There's no way for me to prepare a Gore-like presentation in a week! Reading more about the preparation that went into his An Inconvenient Truth lecture made me realise that his Oscar-winning and Nobel Peace Prize-winning presentation was the product of quite a lot of initial lectures, revisions... but the content is essentially the same. Still, I keep that lecture (note: both the visual aid and the presentation itself) as an example of how to do an oral presentation.

Still working on how to make my presentation professional-looking and clutter-free, I came across Steve Jobs' Macworld 2007 keynote speech. Aside from the glaring absence of the otherwise omnipresent bullet point, what struck me with this presentation was that he could deliver his message WITHOUT the aid of his slides! How did he do this? He used pictures, videos, graphs, and charts to illustrate his point most of the time, and rarely did he write the point down (unless it's the number of downloads or number of songs available in iTunes). At one point, he even had a blank slide so everyone's attention would go back to him! Now that's a very gutsy move - a mark of confidence. He has succeeded with getting rid of the crutch that is the slide presentation, and instead, uses it as it really is - an AID. Being able to tell the story with minimal visual aids is one philosophy I'd like to practice myself (and is yet another goal to reach).

If Mr Jobs uses the slides as visual aids, Prof Lawrence Lessig of Stanford Law has gone to the extreme of putting only a key word or phrase, and almost no pictures in his presentation... plus, the font he used was the typewriter-like one: white letters on a black background, a distinctive style straight out of the silent movie era. I have only listened to part of his talk (and watched the Powerpoint presentation) and still I became amazed at how he synchronised his narration with the slides! Some people call this "slide as chorus," a term I picked up in Wikipedia, I think.

In a weird way, the design of these people's slides remind me of Ikebana, the Japanese art of flower arrangement: simple and elegant; meaningful despite the empty spaces. This brings me to the blog site on presentation design I came across the other day while finding commentaries on effective public speakers, and on the bad ones too: Presentation Zen (http://www.presentationzen.com/) by Garr Reynolds. A very interesting read, and a mine full of lessons on presentation. My favourite article: the entry bringing Steve Jobs' and Bill Gates' presentations head to head. A great study on contrasting styles.

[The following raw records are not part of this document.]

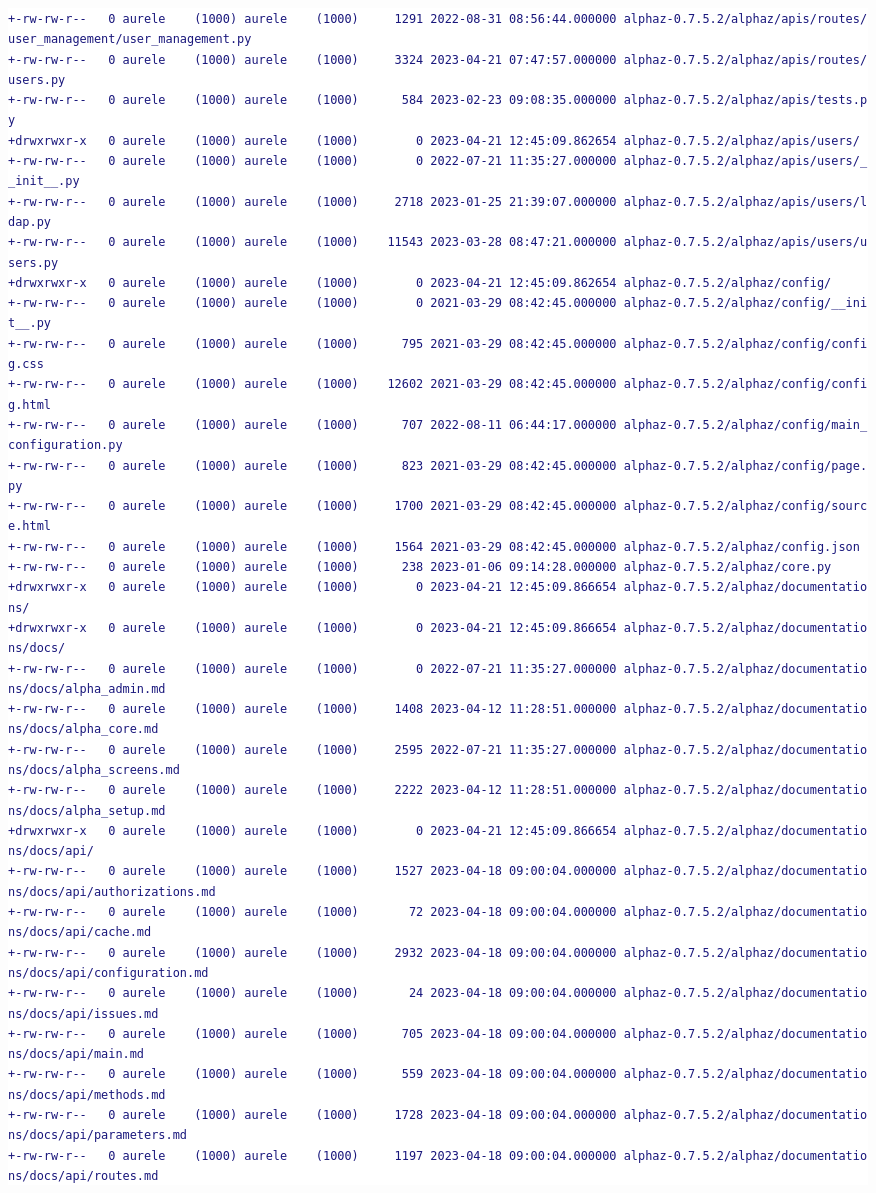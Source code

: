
 ```diff
+-rw-rw-r--   0 aurele    (1000) aurele    (1000)     1291 2022-08-31 08:56:44.000000 alphaz-0.7.5.2/alphaz/apis/routes/user_management/user_management.py
+-rw-rw-r--   0 aurele    (1000) aurele    (1000)     3324 2023-04-21 07:47:57.000000 alphaz-0.7.5.2/alphaz/apis/routes/users.py
+-rw-rw-r--   0 aurele    (1000) aurele    (1000)      584 2023-02-23 09:08:35.000000 alphaz-0.7.5.2/alphaz/apis/tests.py
+drwxrwxr-x   0 aurele    (1000) aurele    (1000)        0 2023-04-21 12:45:09.862654 alphaz-0.7.5.2/alphaz/apis/users/
+-rw-rw-r--   0 aurele    (1000) aurele    (1000)        0 2022-07-21 11:35:27.000000 alphaz-0.7.5.2/alphaz/apis/users/__init__.py
+-rw-rw-r--   0 aurele    (1000) aurele    (1000)     2718 2023-01-25 21:39:07.000000 alphaz-0.7.5.2/alphaz/apis/users/ldap.py
+-rw-rw-r--   0 aurele    (1000) aurele    (1000)    11543 2023-03-28 08:47:21.000000 alphaz-0.7.5.2/alphaz/apis/users/users.py
+drwxrwxr-x   0 aurele    (1000) aurele    (1000)        0 2023-04-21 12:45:09.862654 alphaz-0.7.5.2/alphaz/config/
+-rw-rw-r--   0 aurele    (1000) aurele    (1000)        0 2021-03-29 08:42:45.000000 alphaz-0.7.5.2/alphaz/config/__init__.py
+-rw-rw-r--   0 aurele    (1000) aurele    (1000)      795 2021-03-29 08:42:45.000000 alphaz-0.7.5.2/alphaz/config/config.css
+-rw-rw-r--   0 aurele    (1000) aurele    (1000)    12602 2021-03-29 08:42:45.000000 alphaz-0.7.5.2/alphaz/config/config.html
+-rw-rw-r--   0 aurele    (1000) aurele    (1000)      707 2022-08-11 06:44:17.000000 alphaz-0.7.5.2/alphaz/config/main_configuration.py
+-rw-rw-r--   0 aurele    (1000) aurele    (1000)      823 2021-03-29 08:42:45.000000 alphaz-0.7.5.2/alphaz/config/page.py
+-rw-rw-r--   0 aurele    (1000) aurele    (1000)     1700 2021-03-29 08:42:45.000000 alphaz-0.7.5.2/alphaz/config/source.html
+-rw-rw-r--   0 aurele    (1000) aurele    (1000)     1564 2021-03-29 08:42:45.000000 alphaz-0.7.5.2/alphaz/config.json
+-rw-rw-r--   0 aurele    (1000) aurele    (1000)      238 2023-01-06 09:14:28.000000 alphaz-0.7.5.2/alphaz/core.py
+drwxrwxr-x   0 aurele    (1000) aurele    (1000)        0 2023-04-21 12:45:09.866654 alphaz-0.7.5.2/alphaz/documentations/
+drwxrwxr-x   0 aurele    (1000) aurele    (1000)        0 2023-04-21 12:45:09.866654 alphaz-0.7.5.2/alphaz/documentations/docs/
+-rw-rw-r--   0 aurele    (1000) aurele    (1000)        0 2022-07-21 11:35:27.000000 alphaz-0.7.5.2/alphaz/documentations/docs/alpha_admin.md
+-rw-rw-r--   0 aurele    (1000) aurele    (1000)     1408 2023-04-12 11:28:51.000000 alphaz-0.7.5.2/alphaz/documentations/docs/alpha_core.md
+-rw-rw-r--   0 aurele    (1000) aurele    (1000)     2595 2022-07-21 11:35:27.000000 alphaz-0.7.5.2/alphaz/documentations/docs/alpha_screens.md
+-rw-rw-r--   0 aurele    (1000) aurele    (1000)     2222 2023-04-12 11:28:51.000000 alphaz-0.7.5.2/alphaz/documentations/docs/alpha_setup.md
+drwxrwxr-x   0 aurele    (1000) aurele    (1000)        0 2023-04-21 12:45:09.866654 alphaz-0.7.5.2/alphaz/documentations/docs/api/
+-rw-rw-r--   0 aurele    (1000) aurele    (1000)     1527 2023-04-18 09:00:04.000000 alphaz-0.7.5.2/alphaz/documentations/docs/api/authorizations.md
+-rw-rw-r--   0 aurele    (1000) aurele    (1000)       72 2023-04-18 09:00:04.000000 alphaz-0.7.5.2/alphaz/documentations/docs/api/cache.md
+-rw-rw-r--   0 aurele    (1000) aurele    (1000)     2932 2023-04-18 09:00:04.000000 alphaz-0.7.5.2/alphaz/documentations/docs/api/configuration.md
+-rw-rw-r--   0 aurele    (1000) aurele    (1000)       24 2023-04-18 09:00:04.000000 alphaz-0.7.5.2/alphaz/documentations/docs/api/issues.md
+-rw-rw-r--   0 aurele    (1000) aurele    (1000)      705 2023-04-18 09:00:04.000000 alphaz-0.7.5.2/alphaz/documentations/docs/api/main.md
+-rw-rw-r--   0 aurele    (1000) aurele    (1000)      559 2023-04-18 09:00:04.000000 alphaz-0.7.5.2/alphaz/documentations/docs/api/methods.md
+-rw-rw-r--   0 aurele    (1000) aurele    (1000)     1728 2023-04-18 09:00:04.000000 alphaz-0.7.5.2/alphaz/documentations/docs/api/parameters.md
+-rw-rw-r--   0 aurele    (1000) aurele    (1000)     1197 2023-04-18 09:00:04.000000 alphaz-0.7.5.2/alphaz/documentations/docs/api/routes.md
```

Anyway, back to Prof Lessig and Mr Jobs...

Of course, their ways of presenting will not always be applicable in the sciences, and it would be difficult to do a Steve Jobs-styled presentation on something technical with graphs and charts as the heart and soul of a presentation. But if there is a means to shake things up a bit and make the talk a bit more entertaining, then I'd try it. I mean, there are scientists speaking during the annual TEDTalks; these speakers are some of the best minds in the world, and they are so unlike the typical professor! Two who I am familiar with are Jane Goodall and Al Gore (yet again). I have yet to see the Ms Goodall's TEDtalk on her research, but I'm sure they are as superb as her features in the National Geographic.